Bobby ignites the cannon and the ball hits the glass sheet. The glass sheet breaks and bounces back from the cannon. Assume that throughout this process, no energy is loss, momentum is conserved and the mass of the glass sheet is insignificant compared to the ball. This process continues until it breaks $n$ glass sheets. Bobby asks himself:
- What is the position of the ball when it reaches the $n^{\text{th}}$ sheet.
- What is the distance of the ball has traveled when it reaches the $n^{\text{th}}$ sheet.
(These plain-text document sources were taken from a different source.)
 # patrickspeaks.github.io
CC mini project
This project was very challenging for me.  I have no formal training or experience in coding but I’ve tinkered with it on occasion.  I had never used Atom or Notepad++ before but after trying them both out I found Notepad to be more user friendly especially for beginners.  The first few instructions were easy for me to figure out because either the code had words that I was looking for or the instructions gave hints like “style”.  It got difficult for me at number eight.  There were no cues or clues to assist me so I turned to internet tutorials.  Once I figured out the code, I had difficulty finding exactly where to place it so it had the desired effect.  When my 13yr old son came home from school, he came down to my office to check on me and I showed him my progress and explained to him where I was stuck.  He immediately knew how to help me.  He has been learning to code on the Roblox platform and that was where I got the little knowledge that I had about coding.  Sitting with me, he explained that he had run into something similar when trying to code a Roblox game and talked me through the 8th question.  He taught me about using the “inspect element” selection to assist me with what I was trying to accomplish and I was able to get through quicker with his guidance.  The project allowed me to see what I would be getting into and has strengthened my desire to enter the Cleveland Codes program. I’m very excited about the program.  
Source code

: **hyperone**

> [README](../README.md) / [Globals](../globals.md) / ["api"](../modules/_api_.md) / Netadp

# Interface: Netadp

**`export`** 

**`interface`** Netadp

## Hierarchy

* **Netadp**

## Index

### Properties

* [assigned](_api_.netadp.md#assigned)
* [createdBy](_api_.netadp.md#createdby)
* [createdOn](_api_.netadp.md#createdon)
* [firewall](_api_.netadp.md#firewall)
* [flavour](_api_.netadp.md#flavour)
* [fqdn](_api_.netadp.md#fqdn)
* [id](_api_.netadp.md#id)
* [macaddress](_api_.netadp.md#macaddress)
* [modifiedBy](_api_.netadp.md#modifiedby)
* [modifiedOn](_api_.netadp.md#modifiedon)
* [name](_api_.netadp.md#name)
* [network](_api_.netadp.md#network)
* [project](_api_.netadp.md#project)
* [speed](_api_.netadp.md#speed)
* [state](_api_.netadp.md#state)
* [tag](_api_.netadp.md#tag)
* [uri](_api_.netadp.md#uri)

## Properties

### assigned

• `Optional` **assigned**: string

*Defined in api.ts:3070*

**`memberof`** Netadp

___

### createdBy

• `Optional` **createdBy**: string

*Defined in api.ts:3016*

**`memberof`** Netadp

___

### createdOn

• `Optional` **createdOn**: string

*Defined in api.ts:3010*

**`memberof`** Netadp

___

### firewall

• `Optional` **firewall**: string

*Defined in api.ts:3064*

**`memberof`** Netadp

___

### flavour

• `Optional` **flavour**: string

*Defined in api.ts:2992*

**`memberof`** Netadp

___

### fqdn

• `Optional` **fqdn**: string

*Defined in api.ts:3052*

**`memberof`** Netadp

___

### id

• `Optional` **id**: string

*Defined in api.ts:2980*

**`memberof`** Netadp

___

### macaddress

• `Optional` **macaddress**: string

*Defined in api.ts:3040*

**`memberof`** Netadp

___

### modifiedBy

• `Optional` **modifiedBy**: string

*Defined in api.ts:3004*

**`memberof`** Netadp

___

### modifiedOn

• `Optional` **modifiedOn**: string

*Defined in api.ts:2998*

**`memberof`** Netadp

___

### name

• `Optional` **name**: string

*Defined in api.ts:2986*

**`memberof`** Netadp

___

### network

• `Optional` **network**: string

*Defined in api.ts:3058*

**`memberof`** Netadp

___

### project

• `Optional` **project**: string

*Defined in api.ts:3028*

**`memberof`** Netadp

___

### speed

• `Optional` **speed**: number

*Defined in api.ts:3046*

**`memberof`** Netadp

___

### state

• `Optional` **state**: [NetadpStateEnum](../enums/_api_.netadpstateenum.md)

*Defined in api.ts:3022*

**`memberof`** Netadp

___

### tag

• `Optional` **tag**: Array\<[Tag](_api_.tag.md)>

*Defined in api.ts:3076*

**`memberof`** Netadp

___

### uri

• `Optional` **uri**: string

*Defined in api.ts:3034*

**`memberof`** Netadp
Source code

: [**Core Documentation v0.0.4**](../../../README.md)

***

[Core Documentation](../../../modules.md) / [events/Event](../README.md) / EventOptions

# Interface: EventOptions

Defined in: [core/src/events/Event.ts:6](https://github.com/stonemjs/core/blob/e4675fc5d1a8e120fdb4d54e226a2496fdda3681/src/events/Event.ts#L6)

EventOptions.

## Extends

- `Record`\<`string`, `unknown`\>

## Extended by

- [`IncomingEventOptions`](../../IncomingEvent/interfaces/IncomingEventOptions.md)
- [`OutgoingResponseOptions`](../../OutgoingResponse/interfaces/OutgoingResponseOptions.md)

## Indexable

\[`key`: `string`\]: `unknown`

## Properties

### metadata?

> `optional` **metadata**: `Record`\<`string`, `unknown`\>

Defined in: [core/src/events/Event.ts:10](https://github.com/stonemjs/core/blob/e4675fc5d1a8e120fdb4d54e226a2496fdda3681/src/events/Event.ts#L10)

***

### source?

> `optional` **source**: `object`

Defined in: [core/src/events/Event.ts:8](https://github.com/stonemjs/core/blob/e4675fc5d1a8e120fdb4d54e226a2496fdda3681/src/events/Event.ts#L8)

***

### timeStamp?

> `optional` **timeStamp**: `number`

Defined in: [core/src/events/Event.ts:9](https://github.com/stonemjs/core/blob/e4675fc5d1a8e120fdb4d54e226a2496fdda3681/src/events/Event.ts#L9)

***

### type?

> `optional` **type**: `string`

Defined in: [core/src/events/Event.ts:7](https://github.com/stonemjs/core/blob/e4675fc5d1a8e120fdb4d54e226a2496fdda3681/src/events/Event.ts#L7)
- Time taken to reach the $n^{\text{th}}$ sheet. Assume an initial velocity of $v$.
Solution
First problem
Let’s assume that the when the ball hits the first glass sheet, it’s in position $(0, l)$. Thus, $p_1 = (0, l)$. If we extrapolate this behavior we can see that:
$$p_2 = \left( 0, l + \frac{l}{2} \right)$$ $$p_3 = \left( 0, l + \frac{l}{2} + \frac{l}{4} \right)$$ $$p_4 = \left( 0, l + \frac{l}{2} + \frac{l}{4} + \frac{l}{8}\right)$$ $$\dots$$
We see that this is just a geometric series, and thus, we can generalize this to:
$$ p_n = \left( 0, \sum_{k=0}^{n-1}l \left( \frac{1}{2}\right)^k \right) = \left( 0, l\frac{1 - \bigl(\tfrac12\bigr)^{n}}{1 - \tfrac12} \right) = \left( 0, 2l\Bigl(1 - \frac{1}{2^{n}}\Bigr) \right), \qquad n\ge1. $$
Second problem
This one is very similar to first part, with the difference that the distances keep adding up. The ball is first launched and it travels a distance $l$ towards the first glass sheet and another $l$ back to the cannon. Then, it goes back to git the second glass sheet and it travels an extra distance $l + l/2$, and the overall distance would $l + l + l + l/2 = 3l + l/2$. If we keep this process, a very interesting pattern appears:
$$ d_n = d_{n-1} + 2d_{n-1} + \frac{\ell}{2^{n-1}} = 3d_{n-1} + \frac{\ell}{2^{n-1}}, \qquad d_1 = \ell. $$
It doesn’t take long to solve, and the final result I got was:
$$ d_n = \frac{2l}{5} \left( 3^n - \frac{1}{2^n} \right) $$
Just a quick sanity check: $$ d_1 = \frac{2l}{5} \left( 3^1 - \frac{1}{2^1} \right) = \frac{2l}{5} \left(3 - 0.5\right) = \frac{2l}{5} \cdot 2.5 = l $$
$$ d_2 = 3d_1 + \frac{l}{2^{2-1}} = 3l + \frac{l}{2} = \frac{7l}{2}, \quad \text{and} \quad \frac{2l}{5} \left(3^2 - \frac{1}{2^2}\right) = \frac{2l}{5} \left(9 - 0.25\right) = \frac{7l}{2} $$
Third problem
Given the distance found in problem 2, we can find the time taken to reach the $n^{\text{th}}$ sheet by dividing distance over velocity. We can do this because we assumed that no energy was lost during collisions and the velocity remains the same. Thus:
$$ t_n = \frac{2l}{5v} \left( 3^n - \frac{1}{2^n} \right) $$
And just for the heck of it, how about now we assume that the collisions are not longer elastic and after each collision, the velocity is reduced $\eta$ times. If you send me the solution for this problem, 삼겹살 is on me.